A/N
Please do not attack me. *mwah*TW
Suicide Attempt//Two Weeks Later//
I had it planned from the night Kiri told me about going back to school.
It's ok, I'm sure he'll understand. Being alone would probably be more beneficial in the long run anyway.
I'd glanced through the cupboards for pills, inconspicuously. Once I was there were some I could use, I started planning.
I started planning the way I would die.
-
The morning arrived sooner than I had expected. Kirishima tossed and turned in the covers before getting up. His alarm probably kept buzzing, surely reminding him of his daily duties. Meanwhile, his tossing reminded me of my own special plans.
The red head went to go get ready, heading to the bathroom first, just as the previous week.
After a few minutes he returned to the bedroom with his hair done, and teeth brushed. Everything was going according to plan.
He signs a 'goodmorning', and kisses me on the head. Judging by his usual routine..
This means he is going to leave soon.
I wait a couple minutes after he leaves the room, and walk out into the hall.
Since I can't hear if he's still here, I just have to look.
Luckily, I see him on his way his out the door. So I head back to his room.
We hadn't bothered to switch to my house, mostly because I was too lazy. Or maybe it was the fact I didn't want my Mom to have to find me.
Whatever the reason.. I take the old prescription bottle from under the bed, I had put it there earlier in the week when they both left the house. After sitting with it in my palm for a while, I start to make my way to the bathroom.
I walk in, and glance at myself in the mirror. My hands lay against the cold granite as the stranger in the mirror begins to open the bottle.

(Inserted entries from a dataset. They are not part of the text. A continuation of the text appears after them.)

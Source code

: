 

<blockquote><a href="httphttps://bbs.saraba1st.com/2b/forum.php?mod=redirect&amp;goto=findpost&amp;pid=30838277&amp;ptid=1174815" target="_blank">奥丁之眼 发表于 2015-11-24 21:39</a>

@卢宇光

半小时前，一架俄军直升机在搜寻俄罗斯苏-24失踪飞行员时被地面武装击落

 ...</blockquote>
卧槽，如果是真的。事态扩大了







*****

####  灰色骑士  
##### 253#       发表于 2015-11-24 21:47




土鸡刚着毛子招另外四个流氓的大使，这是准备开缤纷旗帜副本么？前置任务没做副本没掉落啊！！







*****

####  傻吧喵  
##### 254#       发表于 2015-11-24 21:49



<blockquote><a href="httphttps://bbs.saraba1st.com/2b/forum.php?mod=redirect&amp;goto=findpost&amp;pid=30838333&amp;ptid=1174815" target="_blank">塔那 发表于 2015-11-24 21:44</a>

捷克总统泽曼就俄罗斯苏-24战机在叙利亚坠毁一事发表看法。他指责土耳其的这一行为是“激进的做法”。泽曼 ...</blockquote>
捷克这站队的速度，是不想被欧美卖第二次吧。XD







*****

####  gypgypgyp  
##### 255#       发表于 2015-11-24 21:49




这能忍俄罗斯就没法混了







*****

Kirishima is going to go off and become a great Pro Hero one day, and I'm not going to get in his way.
He'll be amazing, I'm sure of it.
Maybe even that other stupid nerd will make it into the big leagues.
Maybe Electric Idiot and Tape Elbows will get married one day.

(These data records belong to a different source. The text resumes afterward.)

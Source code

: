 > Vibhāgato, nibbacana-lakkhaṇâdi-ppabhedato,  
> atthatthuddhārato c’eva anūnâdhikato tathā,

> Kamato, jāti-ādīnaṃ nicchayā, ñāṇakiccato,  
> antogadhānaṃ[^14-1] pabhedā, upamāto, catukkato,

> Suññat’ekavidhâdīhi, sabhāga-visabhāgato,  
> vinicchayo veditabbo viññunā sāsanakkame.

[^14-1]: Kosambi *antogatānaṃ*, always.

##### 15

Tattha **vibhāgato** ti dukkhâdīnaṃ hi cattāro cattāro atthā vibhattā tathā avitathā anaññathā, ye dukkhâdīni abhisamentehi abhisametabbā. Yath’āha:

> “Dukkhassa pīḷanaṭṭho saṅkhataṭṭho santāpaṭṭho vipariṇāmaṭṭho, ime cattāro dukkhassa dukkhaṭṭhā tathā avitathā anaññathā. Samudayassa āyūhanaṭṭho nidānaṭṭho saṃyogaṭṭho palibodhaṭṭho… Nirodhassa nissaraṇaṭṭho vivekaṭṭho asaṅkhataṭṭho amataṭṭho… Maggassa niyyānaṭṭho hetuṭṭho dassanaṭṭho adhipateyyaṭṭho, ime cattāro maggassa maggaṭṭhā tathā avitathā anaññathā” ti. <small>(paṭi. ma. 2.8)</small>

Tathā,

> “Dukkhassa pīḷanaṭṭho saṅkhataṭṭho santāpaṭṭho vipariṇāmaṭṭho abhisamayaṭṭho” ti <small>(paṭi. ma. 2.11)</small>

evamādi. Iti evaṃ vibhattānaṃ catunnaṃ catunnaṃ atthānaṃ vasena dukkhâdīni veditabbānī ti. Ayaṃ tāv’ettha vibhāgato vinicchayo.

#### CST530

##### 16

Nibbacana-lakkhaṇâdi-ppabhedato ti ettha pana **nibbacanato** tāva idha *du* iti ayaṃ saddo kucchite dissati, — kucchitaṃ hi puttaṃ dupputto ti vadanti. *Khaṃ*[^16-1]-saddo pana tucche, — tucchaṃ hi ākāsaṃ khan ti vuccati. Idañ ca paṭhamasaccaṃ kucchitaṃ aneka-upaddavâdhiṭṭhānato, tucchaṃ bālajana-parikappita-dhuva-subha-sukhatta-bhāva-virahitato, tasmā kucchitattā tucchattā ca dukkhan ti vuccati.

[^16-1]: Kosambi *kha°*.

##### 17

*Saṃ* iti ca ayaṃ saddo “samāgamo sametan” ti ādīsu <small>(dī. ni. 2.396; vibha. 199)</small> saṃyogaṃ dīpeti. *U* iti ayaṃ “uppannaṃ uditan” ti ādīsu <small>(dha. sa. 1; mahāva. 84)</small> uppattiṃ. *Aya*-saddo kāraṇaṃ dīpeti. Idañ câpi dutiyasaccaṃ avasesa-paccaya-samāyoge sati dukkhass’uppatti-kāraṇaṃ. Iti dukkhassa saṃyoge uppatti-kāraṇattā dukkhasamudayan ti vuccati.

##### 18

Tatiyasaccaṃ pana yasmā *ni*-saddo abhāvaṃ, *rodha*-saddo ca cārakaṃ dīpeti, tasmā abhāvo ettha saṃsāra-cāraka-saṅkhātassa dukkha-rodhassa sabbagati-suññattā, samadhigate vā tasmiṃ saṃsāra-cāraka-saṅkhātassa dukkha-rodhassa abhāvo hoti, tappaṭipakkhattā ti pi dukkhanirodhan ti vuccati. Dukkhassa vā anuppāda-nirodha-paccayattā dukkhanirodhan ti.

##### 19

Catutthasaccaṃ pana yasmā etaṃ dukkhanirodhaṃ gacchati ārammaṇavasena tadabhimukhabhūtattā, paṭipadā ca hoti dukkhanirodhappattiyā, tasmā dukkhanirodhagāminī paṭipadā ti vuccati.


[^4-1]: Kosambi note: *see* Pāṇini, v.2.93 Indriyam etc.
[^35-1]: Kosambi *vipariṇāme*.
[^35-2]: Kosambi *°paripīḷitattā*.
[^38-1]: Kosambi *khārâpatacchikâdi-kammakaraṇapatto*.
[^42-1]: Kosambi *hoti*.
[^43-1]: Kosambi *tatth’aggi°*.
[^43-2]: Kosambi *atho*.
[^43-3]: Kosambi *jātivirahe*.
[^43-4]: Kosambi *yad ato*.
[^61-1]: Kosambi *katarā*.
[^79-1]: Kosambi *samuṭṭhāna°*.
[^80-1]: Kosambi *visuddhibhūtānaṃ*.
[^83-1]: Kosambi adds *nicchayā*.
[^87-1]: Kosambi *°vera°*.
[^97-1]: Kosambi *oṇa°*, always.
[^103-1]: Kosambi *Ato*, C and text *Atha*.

Maybe Pinky will get the Squad to smile again.
Maybe Ei and I would've gotten married one day.
Maybe he will find someone who makes him happier.
Maybe I'll regret..- no.
I'm just some useless baggage he'd always have to keep in tow.
I repeat throwing insults at my self as I hold the bottle of pills.
Weak.
End it.
Do it.
Coward.
My hand shakes violently. The unstable legs that are supporting me, buckle. The hard wall echoes a 'thud' as my body slams against it.
The ringing in my ears seems to heighten, and I cringe. I cup my ears and fall, my body slowly slides down. Without realizing, a loud, choking sob escapes me.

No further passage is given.